W niedzielny poranek 10 maja na alarmowy numer 986 zadzwonił mieszkaniec Gdańska, który powiadomił funkcjonariuszy o warchlaku, uwięzionym w studzience kanalizacyjnej przy ulicy Traugutta, nieopodal wjazdu do lasu. Na miejsce pojechali strażnicy z Referatu III.
Tam czekał na nich mężczyzna, który znalazł zwierzaka w pułapce. Poprowadził on funkcjonariuszy leśną drogą i wskazał odkrytą studzienkę. Rzeczywiście znajdował się w niej mały dzik, który potrzebował pomocy. Warchlak nie miał żadnych szans, by samodzielnie wydostać się na wolność.
Akcję ratunkową należało przeprowadzić rozważnie, aby nie zaszkodzić maluchowi. Między innymi chodziło o to, by nie zostawić na nim ludzkiego zapachu, bo mogłoby to skutkować odrzuceniem go przez stado. Funkcjonariusze użyli więc chwytaka na psy, dzięki któremu udało się sprawnie wydobyć warchlaka ze studzienki. Zwierzę natychmiast pobiegło do lasu.
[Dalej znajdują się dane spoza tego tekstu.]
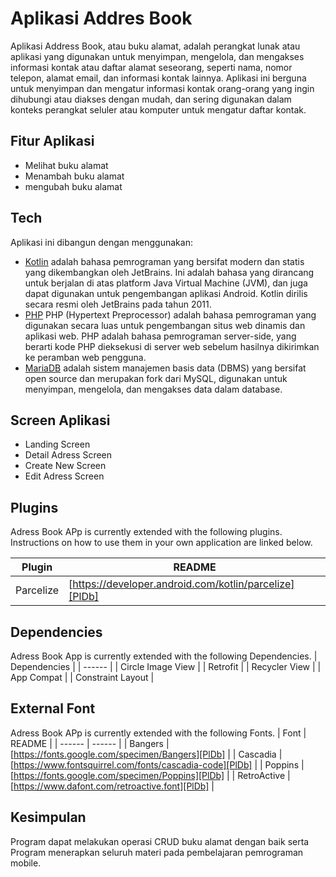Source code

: # Aplikasi Addres Book
Aplikasi Address Book, atau buku alamat, adalah perangkat lunak atau aplikasi yang digunakan untuk menyimpan, mengelola, dan mengakses informasi kontak atau daftar alamat seseorang, seperti nama, nomor telepon, alamat email, dan informasi kontak lainnya. Aplikasi ini berguna untuk menyimpan dan mengatur informasi kontak orang-orang yang ingin dihubungi atau diakses dengan mudah, dan sering digunakan dalam konteks perangkat seluler atau komputer untuk mengatur daftar kontak.

## Fitur Aplikasi 
- Melihat buku alamat
- Menambah buku alamat
- mengubah buku alamat

## Tech
Aplikasi ini dibangun dengan menggunakan:
- [Kotlin](https://kotlinlang.org/) adalah bahasa pemrograman yang bersifat modern dan statis yang dikembangkan oleh JetBrains. Ini adalah bahasa yang dirancang untuk berjalan di atas platform Java Virtual Machine (JVM), dan juga dapat digunakan untuk pengembangan aplikasi Android. Kotlin dirilis secara resmi oleh JetBrains pada tahun 2011.
- [PHP](https://www.php.net/) PHP (Hypertext Preprocessor) adalah bahasa pemrograman yang digunakan secara luas untuk pengembangan situs web dinamis dan aplikasi web. PHP adalah bahasa pemrograman server-side, yang berarti kode PHP dieksekusi di server web sebelum hasilnya dikirimkan ke peramban web pengguna. 
- [MariaDB](https://mariadb.org/) adalah sistem manajemen basis data (DBMS) yang bersifat open source dan merupakan fork dari MySQL, digunakan untuk menyimpan, mengelola, dan mengakses data dalam database.


## Screen Aplikasi
- Landing Screen
- Detail Adress Screen
- Create New Screen
- Edit Adress Screen

## Plugins

Adress Book APp is currently extended with the following plugins.
Instructions on how to use them in your own application are linked below.

| Plugin | README |
| ------ | ------ |
| Parcelize | [https://developer.android.com/kotlin/parcelize][PlDb] |

## Dependencies

Adress Book App is currently extended with the following Dependencies.
| Dependencies |
| ------ | 
| Circle Image View |
| Retrofit |
| Recycler View |
| App Compat |
| Constraint Layout |


## External Font

Adress Book APp is currently extended with the following Fonts.
| Font | README |
| ------ | ------ |
| Bangers | [https://fonts.google.com/specimen/Bangers][PlDb] |
| Cascadia | [https://www.fontsquirrel.com/fonts/cascadia-code][PlDb] |
| Poppins | [https://fonts.google.com/specimen/Poppins][PlDb] |
| RetroActive | [https://www.dafont.com/retroactive.font][PlDb] |

## Kesimpulan
Program dapat melakukan operasi CRUD buku alamat dengan baik serta Program menerapkan seluruh materi pada pembelajaran pemrograman mobile.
Pozostaje mieć nadzieję, że mały dzik szybko odnalazł swoją rodzinę…
Nie wiadomo kto i dlaczego odkrył znajdującą się na leśnej drodze studzienkę. Ponieważ w takim stanie mogła ona stanowić poważne zagrożenie dla spacerowiczów oraz rowerzystów, strażnicy zabezpieczyli ją betonową pokrywą, która leżała tuż obok.